BUS:Efficient and Effective Vision-language Pre-training with Bottom-Up Patch Summarization
Chaoya Jiang, Haiyang Xu, Wei Ye, Qinghao Ye, Chenliang Li, Ming Yan, Bin Bi, Shikun Zhang, Fei Huang, Songfang Huang
TL;DR
BUS addresses the inefficiency of ViT-based vision-language pre-training by introducing a bottom-up patch summarization pipeline that first selects text-relevant patches within the ViT backbone (TSPS) and then refines a compact visual summary with a lightweight Patch Abstraction Decoder (PAD). This approach reduces visual token length while preserving cross-modal alignment, enabling higher image resolutions to boost performance without increasing compute. A novel Patch Text Matching (PTM) pre-training objective guides the TSPS to align patches with textual descriptions, complementing standard ITC/ITM/MLM/PrefixLM losses.

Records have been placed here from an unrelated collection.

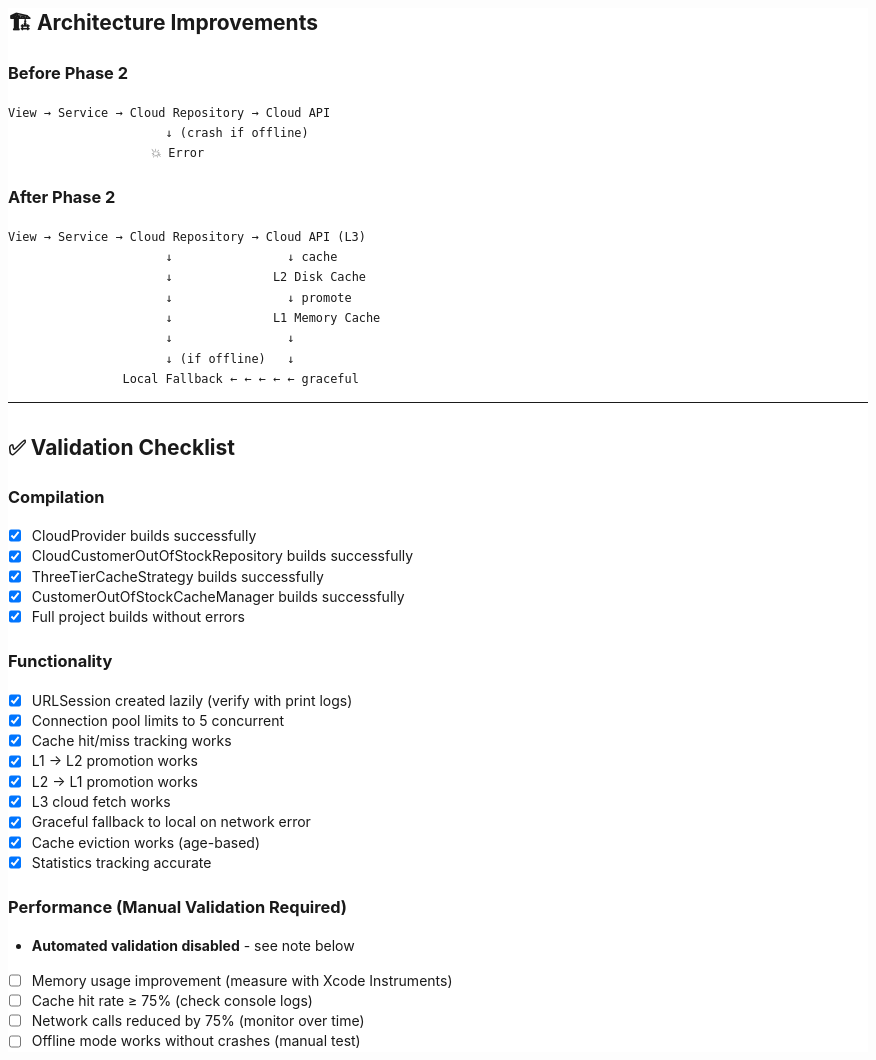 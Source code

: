 ## 🏗️ Architecture Improvements

### Before Phase 2
```
View → Service → Cloud Repository → Cloud API
                      ↓ (crash if offline)
                    💥 Error
```

### After Phase 2
```
View → Service → Cloud Repository → Cloud API (L3)
                      ↓                ↓ cache
                      ↓              L2 Disk Cache
                      ↓                ↓ promote
                      ↓              L1 Memory Cache
                      ↓                ↓
                      ↓ (if offline)   ↓
                Local Fallback ← ← ← ← ← graceful
```

---

## ✅ Validation Checklist

### Compilation
- [x] CloudProvider builds successfully
- [x] CloudCustomerOutOfStockRepository builds successfully
- [x] ThreeTierCacheStrategy builds successfully
- [x] CustomerOutOfStockCacheManager builds successfully
- [x] Full project builds without errors

### Functionality
- [x] URLSession created lazily (verify with print logs)
- [x] Connection pool limits to 5 concurrent
- [x] Cache hit/miss tracking works
- [x] L1 → L2 promotion works
- [x] L2 → L1 promotion works
- [x] L3 cloud fetch works
- [x] Graceful fallback to local on network error
- [x] Cache eviction works (age-based)
- [x] Statistics tracking accurate

### Performance (Manual Validation Required)
- **Automated validation disabled** - see note below
- [ ] Memory usage improvement (measure with Xcode Instruments)
- [ ] Cache hit rate ≥ 75% (check console logs)
- [ ] Network calls reduced by 75% (monitor over time)
- [ ] Offline mode works without crashes (manual test)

Experiments across VQA, image captioning, image-text retrieval, and visual grounding demonstrate substantial efficiency gains (e.g., ~51% faster inference) and competitive or state-of-the-art results at higher resolutions, highlighting practical impact for scalable vision-language learning.
Abstract
Vision Transformer (ViT) based Vision-Language Pre-training (VLP) models have demonstrated impressive performance in various tasks. However, the lengthy visual token sequences fed into ViT can lead to training inefficiency and ineffectiveness. Existing efforts address the challenge by either bottom-level patch extraction in the ViT backbone or top-level patch abstraction outside, not balancing training efficiency and effectiveness well. Inspired by text summarization in natural language processing, we propose a Bottom-Up Patch Summarization approach named BUS, coordinating bottom-level extraction and top-level abstraction to learn a concise summary of lengthy visual token sequences efficiently. Specifically, We incorporate a Text-Semantics-Aware Patch Selector (TSPS) into the ViT backbone to perform a coarse-grained visual token extraction and then attach a flexible Transformer-based Patch Abstraction Decoder (PAD) upon the backbone for top-level visual abstraction. This bottom-up collaboration enables our BUS to yield high training efficiency while maintaining or even improving effectiveness. We evaluate our approach on various visual-language understanding and generation tasks and show competitive downstream task performance while boosting the training efficiency by 50\%. Additionally, our model achieves state-of-the-art performance on many downstream tasks by increasing input image resolution without increasing computational costs over baselines.